*** Opening Material provided ***

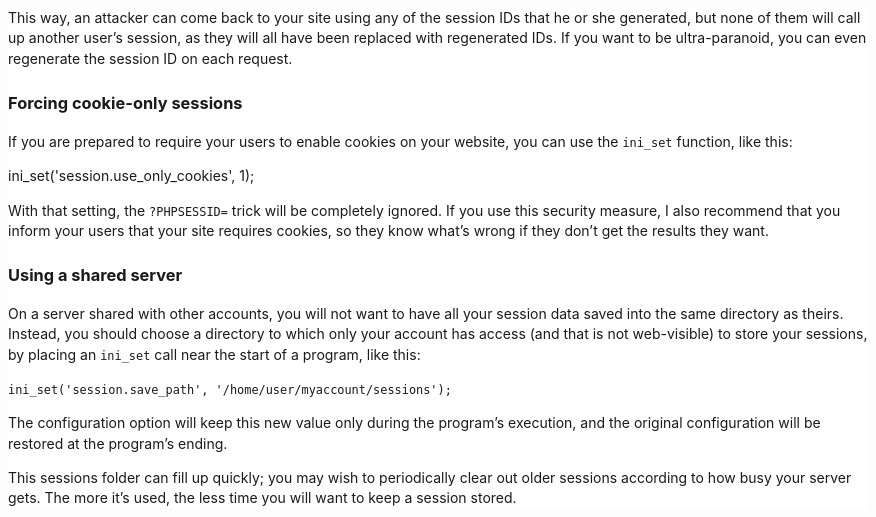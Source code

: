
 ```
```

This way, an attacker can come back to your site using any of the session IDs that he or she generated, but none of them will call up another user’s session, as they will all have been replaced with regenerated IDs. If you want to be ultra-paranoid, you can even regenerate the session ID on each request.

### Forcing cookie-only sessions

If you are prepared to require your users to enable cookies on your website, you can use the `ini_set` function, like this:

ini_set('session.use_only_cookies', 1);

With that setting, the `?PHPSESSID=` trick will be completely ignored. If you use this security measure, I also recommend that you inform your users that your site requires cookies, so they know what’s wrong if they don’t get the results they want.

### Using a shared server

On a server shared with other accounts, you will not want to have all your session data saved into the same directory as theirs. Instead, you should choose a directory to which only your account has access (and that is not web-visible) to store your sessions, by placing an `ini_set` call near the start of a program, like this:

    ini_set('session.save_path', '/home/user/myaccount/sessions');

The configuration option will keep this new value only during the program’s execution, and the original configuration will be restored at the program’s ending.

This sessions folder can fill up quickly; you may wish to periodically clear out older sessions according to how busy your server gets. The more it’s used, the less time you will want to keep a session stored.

*** Closing Material provided ***
*** Opening Material provided ***

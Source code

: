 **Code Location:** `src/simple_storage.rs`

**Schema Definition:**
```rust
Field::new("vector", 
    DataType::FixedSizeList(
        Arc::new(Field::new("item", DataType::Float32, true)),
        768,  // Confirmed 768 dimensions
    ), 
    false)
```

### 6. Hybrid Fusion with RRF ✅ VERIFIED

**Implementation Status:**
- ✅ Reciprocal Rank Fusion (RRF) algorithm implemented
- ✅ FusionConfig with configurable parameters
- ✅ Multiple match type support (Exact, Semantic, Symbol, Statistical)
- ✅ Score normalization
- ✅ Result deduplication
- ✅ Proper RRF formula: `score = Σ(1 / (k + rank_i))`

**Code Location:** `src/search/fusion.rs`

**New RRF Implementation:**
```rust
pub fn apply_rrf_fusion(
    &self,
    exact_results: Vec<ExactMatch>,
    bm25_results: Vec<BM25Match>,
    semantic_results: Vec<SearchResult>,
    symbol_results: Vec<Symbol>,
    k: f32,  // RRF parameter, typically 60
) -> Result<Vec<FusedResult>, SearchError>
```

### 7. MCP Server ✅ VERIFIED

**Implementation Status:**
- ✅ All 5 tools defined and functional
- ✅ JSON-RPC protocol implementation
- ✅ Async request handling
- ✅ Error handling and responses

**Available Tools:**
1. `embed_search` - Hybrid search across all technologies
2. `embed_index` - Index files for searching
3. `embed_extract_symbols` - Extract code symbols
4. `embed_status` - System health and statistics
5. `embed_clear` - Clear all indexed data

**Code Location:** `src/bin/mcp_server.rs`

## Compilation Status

*** Closing Material provided ***
*** Opening Material provided ***

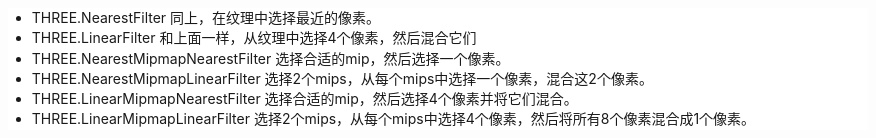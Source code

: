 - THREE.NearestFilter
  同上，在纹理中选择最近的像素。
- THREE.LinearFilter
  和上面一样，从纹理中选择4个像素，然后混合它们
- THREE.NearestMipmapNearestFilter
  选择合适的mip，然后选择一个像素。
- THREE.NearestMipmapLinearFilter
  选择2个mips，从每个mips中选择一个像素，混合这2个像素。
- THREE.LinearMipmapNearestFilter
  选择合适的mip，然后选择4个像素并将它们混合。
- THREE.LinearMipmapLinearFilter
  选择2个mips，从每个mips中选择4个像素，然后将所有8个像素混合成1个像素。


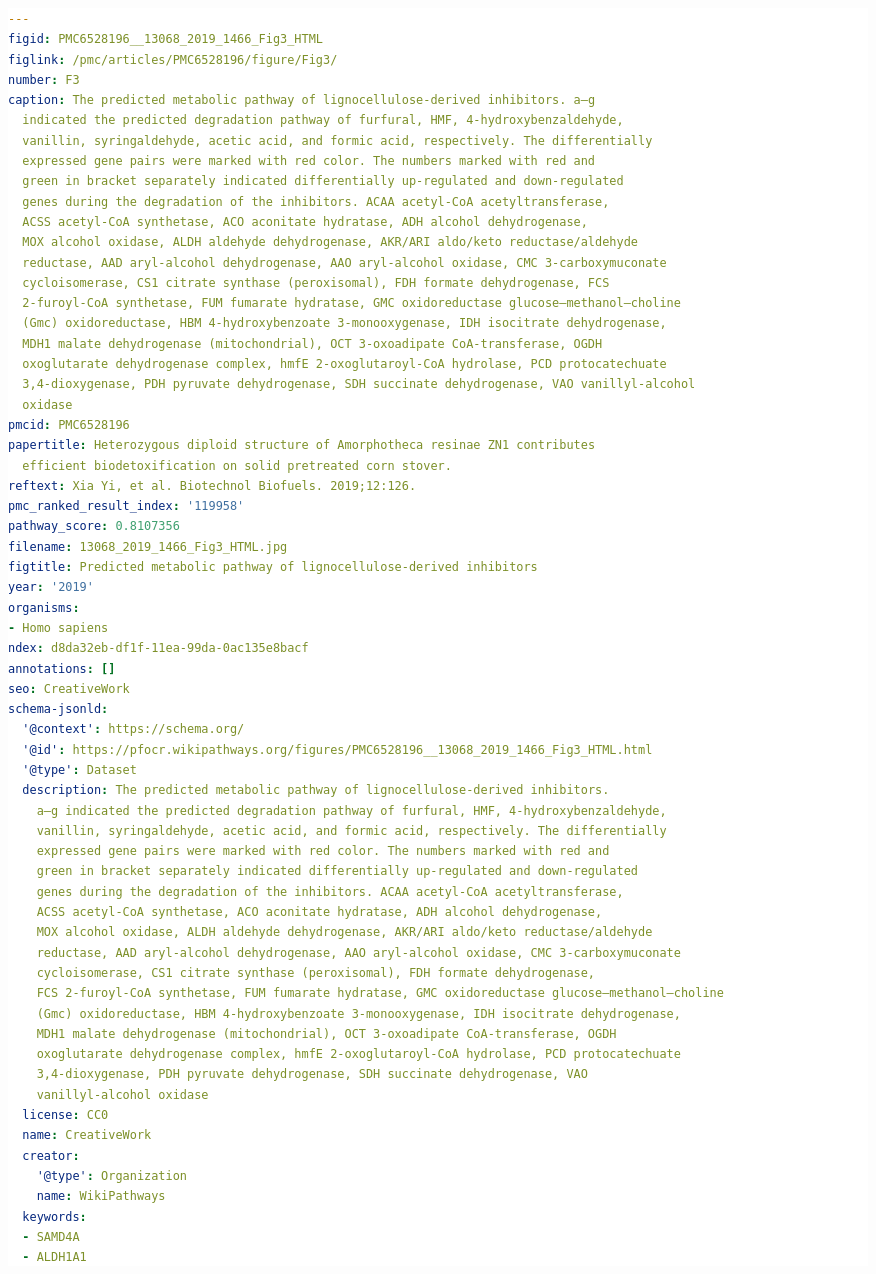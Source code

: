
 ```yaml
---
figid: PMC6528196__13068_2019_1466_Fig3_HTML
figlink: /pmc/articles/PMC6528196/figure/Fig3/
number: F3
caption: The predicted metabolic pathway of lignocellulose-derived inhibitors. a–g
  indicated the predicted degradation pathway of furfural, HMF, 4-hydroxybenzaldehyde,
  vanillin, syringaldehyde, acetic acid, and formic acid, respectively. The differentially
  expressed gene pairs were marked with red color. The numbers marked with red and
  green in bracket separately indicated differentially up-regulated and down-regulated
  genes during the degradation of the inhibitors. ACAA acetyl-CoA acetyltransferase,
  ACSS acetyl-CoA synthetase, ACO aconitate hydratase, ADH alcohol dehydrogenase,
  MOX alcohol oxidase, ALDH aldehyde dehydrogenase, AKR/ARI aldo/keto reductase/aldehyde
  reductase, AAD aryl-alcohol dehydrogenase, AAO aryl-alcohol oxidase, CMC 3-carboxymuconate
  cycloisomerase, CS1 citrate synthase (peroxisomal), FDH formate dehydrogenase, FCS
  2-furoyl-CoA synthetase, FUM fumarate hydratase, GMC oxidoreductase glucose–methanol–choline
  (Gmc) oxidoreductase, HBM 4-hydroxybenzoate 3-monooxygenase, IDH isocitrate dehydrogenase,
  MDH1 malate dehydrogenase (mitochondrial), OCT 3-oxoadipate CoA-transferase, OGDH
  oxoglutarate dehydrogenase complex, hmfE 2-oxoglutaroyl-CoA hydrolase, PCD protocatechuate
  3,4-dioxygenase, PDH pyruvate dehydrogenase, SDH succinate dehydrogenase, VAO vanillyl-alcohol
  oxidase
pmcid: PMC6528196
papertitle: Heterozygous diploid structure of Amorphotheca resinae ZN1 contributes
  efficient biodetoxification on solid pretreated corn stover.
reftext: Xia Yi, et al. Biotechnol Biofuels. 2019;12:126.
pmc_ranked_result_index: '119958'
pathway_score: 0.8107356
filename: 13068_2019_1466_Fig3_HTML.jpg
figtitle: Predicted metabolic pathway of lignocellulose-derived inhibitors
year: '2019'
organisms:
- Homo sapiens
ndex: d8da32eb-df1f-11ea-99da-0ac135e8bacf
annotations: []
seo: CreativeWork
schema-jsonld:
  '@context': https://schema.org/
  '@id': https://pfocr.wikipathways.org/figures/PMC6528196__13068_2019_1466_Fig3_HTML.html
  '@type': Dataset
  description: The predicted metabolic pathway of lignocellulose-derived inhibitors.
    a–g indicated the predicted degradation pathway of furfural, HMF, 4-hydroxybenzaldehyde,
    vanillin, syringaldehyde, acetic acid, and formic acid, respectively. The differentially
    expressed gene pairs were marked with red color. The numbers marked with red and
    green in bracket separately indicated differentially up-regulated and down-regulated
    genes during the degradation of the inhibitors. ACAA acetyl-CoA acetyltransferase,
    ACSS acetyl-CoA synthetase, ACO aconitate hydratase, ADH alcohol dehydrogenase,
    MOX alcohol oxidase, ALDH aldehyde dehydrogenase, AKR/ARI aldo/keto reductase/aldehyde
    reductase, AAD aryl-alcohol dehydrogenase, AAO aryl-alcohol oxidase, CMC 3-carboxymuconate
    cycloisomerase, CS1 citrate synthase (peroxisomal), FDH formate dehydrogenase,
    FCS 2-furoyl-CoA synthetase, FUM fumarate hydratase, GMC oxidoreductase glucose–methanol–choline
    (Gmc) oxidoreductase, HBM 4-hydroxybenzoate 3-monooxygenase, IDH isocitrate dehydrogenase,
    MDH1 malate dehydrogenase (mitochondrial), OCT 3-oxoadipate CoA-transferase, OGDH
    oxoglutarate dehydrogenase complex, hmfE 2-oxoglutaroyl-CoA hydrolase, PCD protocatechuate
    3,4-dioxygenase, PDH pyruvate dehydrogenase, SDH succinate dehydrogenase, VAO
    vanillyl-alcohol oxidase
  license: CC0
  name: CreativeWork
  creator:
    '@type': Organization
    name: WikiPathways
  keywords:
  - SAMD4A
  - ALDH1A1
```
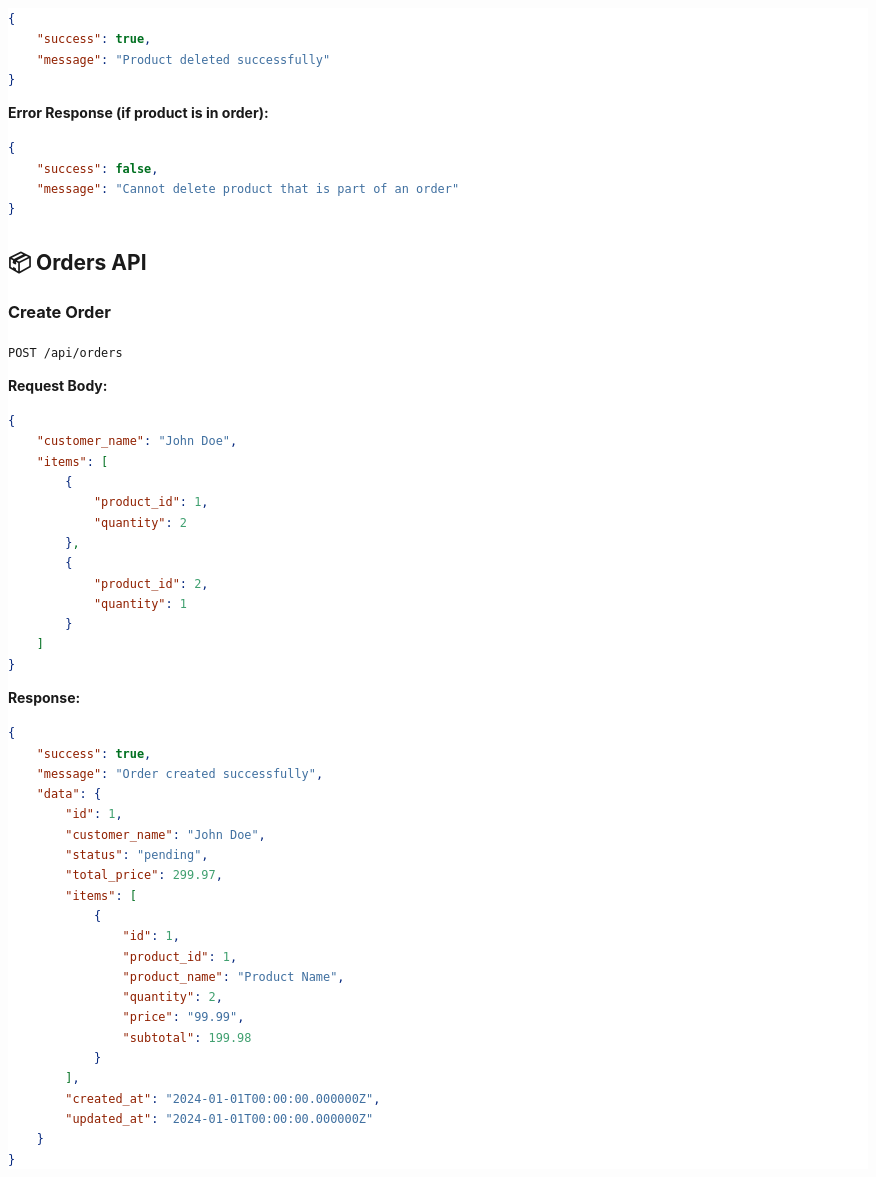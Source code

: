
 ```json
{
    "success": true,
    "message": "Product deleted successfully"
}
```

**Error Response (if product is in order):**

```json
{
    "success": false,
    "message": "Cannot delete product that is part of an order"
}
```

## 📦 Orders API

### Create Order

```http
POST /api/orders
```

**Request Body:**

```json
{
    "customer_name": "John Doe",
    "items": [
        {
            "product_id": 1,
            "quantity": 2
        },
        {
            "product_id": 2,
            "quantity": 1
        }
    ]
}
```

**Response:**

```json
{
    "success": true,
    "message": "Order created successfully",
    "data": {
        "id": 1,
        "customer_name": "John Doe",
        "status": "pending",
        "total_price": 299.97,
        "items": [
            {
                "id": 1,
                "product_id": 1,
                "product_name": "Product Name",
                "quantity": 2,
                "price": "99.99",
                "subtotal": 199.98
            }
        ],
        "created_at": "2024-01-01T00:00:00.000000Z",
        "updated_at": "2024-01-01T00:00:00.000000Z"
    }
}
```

*** Closing Material provided ***

Pull every line containing "vanillyl" from the entries above and copy it.

  3,4-dioxygenase, PDH pyruvate dehydrogenase, SDH succinate dehydrogenase, VAO vanillyl-alcohol
    vanillyl-alcohol oxidase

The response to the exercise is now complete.